No, the latest adaptation of Stephen King’s classic horror tale currently proving a cinematic hit across North America has suitable company in the goose bump stakes here in Wild Rose Country.

Maybe it’s slowly dawning on us the eagerly anticipated rebound from the awful two–year economic bust we’ve suffered through isn’t exactly the rip-roaring affair we were assured was just around the corner. Simply put, maybe this is as good as it gets.

Yet, most of our country is on a giddy roll, with jobs in Central Canada being created as they once were in Fort McMurray.
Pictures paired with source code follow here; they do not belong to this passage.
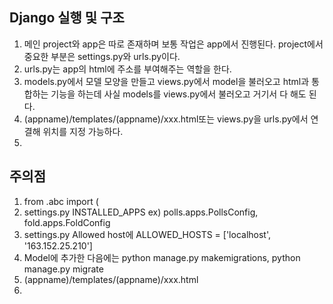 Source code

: ## Django 실행 및 구조

1. 메인 project와 app은 따로 존재하며 보통 작업은 app에서 진행된다. project에서 중요한 부분은 settings.py와 urls.py이다.
2. urls.py는 app의 html에 주소를 부여해주는 역할을 한다.
3. models.py에서 모델 모양을 만들고 views.py에서 model을 불러오고 html과 통합하는 기능을 하는데 사실 models를 views.py에서 불러오고 거기서 다 해도 된다.
4. (appname)/templates/(appname)/xxx.html또는 views.py을 urls.py에서 연결해 위치를 지정 가능하다.
5. 

## 주의점

1. from .abc import (
2. settings.py    INSTALLED_APPS    ex) polls.apps.PollsConfig, fold.apps.FoldConfig 
3. settings.py   Allowed host에 ALLOWED_HOSTS = ['localhost', '163.152.25.210']
4. Model에 추가한 다음에는    python manage.py makemigrations, python manage.py migrate
5. (appname)/templates/(appname)/xxx.html
6. 
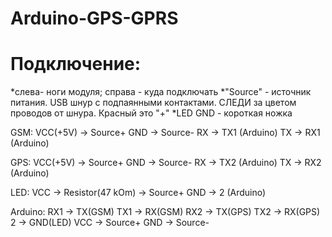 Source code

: # Arduino-GPS-GPRS

# Подключение:
*слева- ноги модуля; справа - куда подключать
*"Source" - источник питания. USB шнур с подпаянными контактами. СЛЕДИ за цветом проводов от шнура. Красный это "+"
*LED GND - короткая ножка

GSM:
VCC(+5V) -> Source+
GND         -> Source-
RX             -> TX1 (Arduino) 
TX             -> RX1 (Arduino) 

GPS:
VCC(+5V) -> Source+
GND         -> Source-
RX             -> TX2 (Arduino) 
TX             -> RX2 (Arduino) 

LED: 
VCC           -> Resistor(47 kOm) -> Source+
GND         -> 2 (Arduino)

Arduino:
RX1           -> TX(GSM)
TX1           -> RX(GSM)
RX2           -> TX(GPS)
TX2           -> RX(GPS)
2               -> GND(LED)
VCC          -> Source+
GND         -> Source-


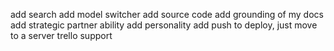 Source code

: 
add search
add model switcher 
add source code
add grounding of my docs
add strategic partner ability
add personality
add push to deploy, just move to a server
trello support
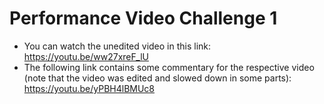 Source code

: # Performance Video Challenge 1
- You can watch the unedited video in this link: https://youtu.be/ww27xreF_lU
- The following link contains some commentary for the respective video (note that the video was edited and slowed down in some parts): https://youtu.be/yPBH4lBMUc8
Nationally, we’re so pumped the Bank of Canada is leading the western world in jacking up interest rates to rein in runaway growth, especially in some frothy housing markets.

Back home here in Alberta? Well, frankly, not so much. The latest employment figures came out last Friday and while most provinces were smiling from ear-to-ear here in the land that fun’s forgot it was the same, sad dreary news.

In fact, the jobless rate in our province actually rose in August, to 8.1 per cent from July’s 7.8 per cent.

In terms of pure numbers there were 202,000 folk looking for work as compared to 193,000 a month earlier and while that’s mercifully better than the 208,000 a year ago it isn’t the sort of boom we usually experience following such a dreadful bust.

Which leaves our current government in more than a bit of a pickle. For two years we’ve been endlessly lectured, like little kids being told to brush their teeth before bed, that the ludicrous level of borrowing the NDP has engaged upon was necessary to save us from those ‘brutal and heartless cuts’. Oh, and that, when things did turn around, Alberta’s living, breathing answer to Houdini – yes, that being former social worker and current treasurer, Joe Ceci – would have us fairly and oh-so squarely on the righteous path to a balanced budget.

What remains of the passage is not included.